Sur ce point, l’obstacle le plus important est le coût des appareils compatibles avec la 5G. Au Kenya, le principal opérateur de téléphonie mobile, Safaricom, a déjà étendu la couverture 5G dans les zones urbaines après avoir lancé son réseau 5G en 2022. Pourtant, le PDG de l’entreprise, Peter Ndegwa, soulignait en octobre que moins de 1 % des smartphones kényans sont compatibles avec la 5G.
« Tant que les prix des appareils 5G ne commenceront pas à baisser, il est difficile de voir les niveaux d’adoption augmenter plus rapidement que ce que nous avons actuellement prévu », commente Kenechi Okeleke.

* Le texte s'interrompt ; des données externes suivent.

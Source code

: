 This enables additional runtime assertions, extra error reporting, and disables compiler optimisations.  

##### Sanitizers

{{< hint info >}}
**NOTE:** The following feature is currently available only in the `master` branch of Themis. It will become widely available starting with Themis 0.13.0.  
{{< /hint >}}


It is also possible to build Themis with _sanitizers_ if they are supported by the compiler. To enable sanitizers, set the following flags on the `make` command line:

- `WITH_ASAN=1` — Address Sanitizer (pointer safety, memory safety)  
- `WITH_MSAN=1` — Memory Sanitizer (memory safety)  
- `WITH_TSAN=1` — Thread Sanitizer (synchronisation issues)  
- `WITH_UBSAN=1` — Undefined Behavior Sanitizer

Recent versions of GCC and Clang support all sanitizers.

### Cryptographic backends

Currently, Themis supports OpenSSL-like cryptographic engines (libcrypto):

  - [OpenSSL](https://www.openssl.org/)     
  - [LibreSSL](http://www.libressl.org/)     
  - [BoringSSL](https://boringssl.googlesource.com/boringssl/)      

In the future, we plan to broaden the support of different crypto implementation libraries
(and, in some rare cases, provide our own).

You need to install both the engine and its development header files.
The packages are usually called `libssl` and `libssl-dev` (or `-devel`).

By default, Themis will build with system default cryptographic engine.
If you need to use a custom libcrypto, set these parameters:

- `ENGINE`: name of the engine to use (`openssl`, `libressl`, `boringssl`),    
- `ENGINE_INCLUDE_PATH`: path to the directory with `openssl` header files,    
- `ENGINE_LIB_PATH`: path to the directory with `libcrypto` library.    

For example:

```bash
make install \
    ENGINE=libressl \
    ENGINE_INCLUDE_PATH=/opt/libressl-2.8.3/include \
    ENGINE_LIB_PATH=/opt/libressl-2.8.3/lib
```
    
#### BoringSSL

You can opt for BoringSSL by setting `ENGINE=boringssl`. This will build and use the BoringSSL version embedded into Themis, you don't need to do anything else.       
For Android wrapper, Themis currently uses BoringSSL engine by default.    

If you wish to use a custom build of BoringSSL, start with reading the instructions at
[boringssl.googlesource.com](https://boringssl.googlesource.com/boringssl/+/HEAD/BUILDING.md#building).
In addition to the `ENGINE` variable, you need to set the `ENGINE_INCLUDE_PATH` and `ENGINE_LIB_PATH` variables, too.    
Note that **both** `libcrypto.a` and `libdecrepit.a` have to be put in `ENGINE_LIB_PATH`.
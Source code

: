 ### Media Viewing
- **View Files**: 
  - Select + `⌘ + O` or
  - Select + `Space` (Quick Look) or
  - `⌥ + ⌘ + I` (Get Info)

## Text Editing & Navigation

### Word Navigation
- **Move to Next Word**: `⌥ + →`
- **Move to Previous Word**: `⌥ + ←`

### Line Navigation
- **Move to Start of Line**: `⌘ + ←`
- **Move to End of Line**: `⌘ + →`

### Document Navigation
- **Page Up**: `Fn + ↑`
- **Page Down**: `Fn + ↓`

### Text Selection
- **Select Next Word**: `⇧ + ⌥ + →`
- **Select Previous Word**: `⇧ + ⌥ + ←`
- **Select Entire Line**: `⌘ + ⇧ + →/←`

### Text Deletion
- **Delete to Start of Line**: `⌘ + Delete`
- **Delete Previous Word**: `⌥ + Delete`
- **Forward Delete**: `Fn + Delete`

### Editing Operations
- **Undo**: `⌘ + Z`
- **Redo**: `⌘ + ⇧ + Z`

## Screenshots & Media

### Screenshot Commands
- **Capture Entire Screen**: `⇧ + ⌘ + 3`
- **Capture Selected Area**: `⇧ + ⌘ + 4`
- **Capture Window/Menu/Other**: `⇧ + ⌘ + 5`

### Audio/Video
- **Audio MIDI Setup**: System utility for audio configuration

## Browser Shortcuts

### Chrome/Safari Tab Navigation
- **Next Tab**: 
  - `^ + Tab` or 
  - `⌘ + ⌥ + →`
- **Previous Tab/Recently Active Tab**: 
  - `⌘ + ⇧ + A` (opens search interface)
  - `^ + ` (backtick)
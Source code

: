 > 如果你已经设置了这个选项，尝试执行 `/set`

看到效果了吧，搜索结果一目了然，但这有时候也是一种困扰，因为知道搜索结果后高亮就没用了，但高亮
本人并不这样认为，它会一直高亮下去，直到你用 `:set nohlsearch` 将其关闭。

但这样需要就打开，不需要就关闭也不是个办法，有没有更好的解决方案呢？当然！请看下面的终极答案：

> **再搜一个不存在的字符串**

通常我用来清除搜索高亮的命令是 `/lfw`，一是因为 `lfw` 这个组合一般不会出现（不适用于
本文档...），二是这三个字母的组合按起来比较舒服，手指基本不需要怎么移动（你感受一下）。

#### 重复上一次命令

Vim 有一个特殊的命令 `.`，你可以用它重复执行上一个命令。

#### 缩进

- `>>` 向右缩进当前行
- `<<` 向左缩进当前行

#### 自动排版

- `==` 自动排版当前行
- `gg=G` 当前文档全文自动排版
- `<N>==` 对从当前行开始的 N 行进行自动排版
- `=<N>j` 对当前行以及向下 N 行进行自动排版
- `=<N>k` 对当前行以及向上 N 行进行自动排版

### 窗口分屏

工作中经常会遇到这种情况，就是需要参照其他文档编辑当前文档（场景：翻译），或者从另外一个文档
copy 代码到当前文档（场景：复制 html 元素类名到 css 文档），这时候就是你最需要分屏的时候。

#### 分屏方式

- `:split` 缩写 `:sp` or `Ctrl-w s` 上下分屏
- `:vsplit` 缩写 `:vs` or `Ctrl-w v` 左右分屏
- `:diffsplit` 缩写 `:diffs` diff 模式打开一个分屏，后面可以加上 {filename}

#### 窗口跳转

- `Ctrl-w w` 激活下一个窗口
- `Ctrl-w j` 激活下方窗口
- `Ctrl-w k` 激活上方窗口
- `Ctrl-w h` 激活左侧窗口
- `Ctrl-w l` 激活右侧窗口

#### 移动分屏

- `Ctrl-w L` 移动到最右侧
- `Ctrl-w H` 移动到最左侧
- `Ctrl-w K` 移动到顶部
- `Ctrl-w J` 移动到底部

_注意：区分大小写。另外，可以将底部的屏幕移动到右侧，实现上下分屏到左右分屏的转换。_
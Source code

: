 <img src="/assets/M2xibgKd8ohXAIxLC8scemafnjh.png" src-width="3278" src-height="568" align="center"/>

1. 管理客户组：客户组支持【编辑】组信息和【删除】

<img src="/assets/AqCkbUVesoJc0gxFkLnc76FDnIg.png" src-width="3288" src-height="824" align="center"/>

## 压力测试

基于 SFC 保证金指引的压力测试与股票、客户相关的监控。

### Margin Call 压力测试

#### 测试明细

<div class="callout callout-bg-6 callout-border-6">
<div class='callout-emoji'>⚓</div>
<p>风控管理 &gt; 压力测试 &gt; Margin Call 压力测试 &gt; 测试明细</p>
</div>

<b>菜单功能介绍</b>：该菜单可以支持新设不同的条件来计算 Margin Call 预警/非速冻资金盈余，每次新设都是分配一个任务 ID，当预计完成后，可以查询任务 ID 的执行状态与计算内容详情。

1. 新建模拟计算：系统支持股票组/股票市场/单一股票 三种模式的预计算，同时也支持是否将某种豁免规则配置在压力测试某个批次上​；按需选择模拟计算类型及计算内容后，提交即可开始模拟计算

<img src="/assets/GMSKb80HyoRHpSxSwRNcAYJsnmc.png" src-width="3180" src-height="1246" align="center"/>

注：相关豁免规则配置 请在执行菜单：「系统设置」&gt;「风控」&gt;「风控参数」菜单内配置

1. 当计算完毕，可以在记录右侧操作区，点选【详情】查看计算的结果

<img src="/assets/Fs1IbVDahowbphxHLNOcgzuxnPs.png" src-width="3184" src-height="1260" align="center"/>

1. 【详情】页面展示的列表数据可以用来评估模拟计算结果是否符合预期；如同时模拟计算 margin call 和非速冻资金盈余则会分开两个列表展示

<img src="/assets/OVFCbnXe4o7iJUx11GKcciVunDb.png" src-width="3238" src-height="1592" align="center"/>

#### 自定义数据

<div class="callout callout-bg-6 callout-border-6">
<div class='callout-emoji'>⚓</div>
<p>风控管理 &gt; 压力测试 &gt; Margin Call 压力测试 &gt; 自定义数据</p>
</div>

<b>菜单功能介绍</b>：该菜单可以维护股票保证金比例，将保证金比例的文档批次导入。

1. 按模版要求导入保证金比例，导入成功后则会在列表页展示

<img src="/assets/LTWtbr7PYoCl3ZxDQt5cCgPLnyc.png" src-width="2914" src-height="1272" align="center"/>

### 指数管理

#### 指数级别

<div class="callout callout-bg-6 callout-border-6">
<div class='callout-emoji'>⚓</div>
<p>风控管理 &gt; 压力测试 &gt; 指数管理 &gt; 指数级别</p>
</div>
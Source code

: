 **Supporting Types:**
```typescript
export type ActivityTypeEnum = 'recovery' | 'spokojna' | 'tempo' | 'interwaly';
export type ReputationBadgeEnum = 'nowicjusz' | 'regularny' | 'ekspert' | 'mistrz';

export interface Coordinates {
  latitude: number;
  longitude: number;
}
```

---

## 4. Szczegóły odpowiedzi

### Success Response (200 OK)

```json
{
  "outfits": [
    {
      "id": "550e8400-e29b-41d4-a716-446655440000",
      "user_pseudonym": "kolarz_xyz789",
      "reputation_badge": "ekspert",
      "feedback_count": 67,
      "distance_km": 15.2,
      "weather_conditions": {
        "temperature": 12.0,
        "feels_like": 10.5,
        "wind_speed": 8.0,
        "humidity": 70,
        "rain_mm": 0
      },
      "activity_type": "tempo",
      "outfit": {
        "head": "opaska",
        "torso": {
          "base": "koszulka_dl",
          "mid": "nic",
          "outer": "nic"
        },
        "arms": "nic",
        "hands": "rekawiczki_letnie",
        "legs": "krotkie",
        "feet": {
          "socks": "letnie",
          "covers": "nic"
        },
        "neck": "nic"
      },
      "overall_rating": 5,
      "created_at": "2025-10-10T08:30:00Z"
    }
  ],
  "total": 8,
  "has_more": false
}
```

Un intérêt croissant, néanmoins
En fait, le fait que seul le segment le plus riche de la population puisse s’offrir un appareil compatible avec la 5G rend les sources potentielles de financement concessionnel prudentes quant au soutien du déploiement de la 5G en Afrique.
« Dans nos propres investissements, nous nous concentrons toujours sur d’autres moyens d’augmenter l’utilisation », reconnaît Abhinav Sinha, de British International Investment (BII), l’institution britannique de financement du développement. BII envisagerait d’investir dans la 5G à l’avenir ; elle ne l’a pas encore fait, étant donné que seuls les consommateurs qui peuvent s’offrir un appareil 5G en verront les avantages immédiats.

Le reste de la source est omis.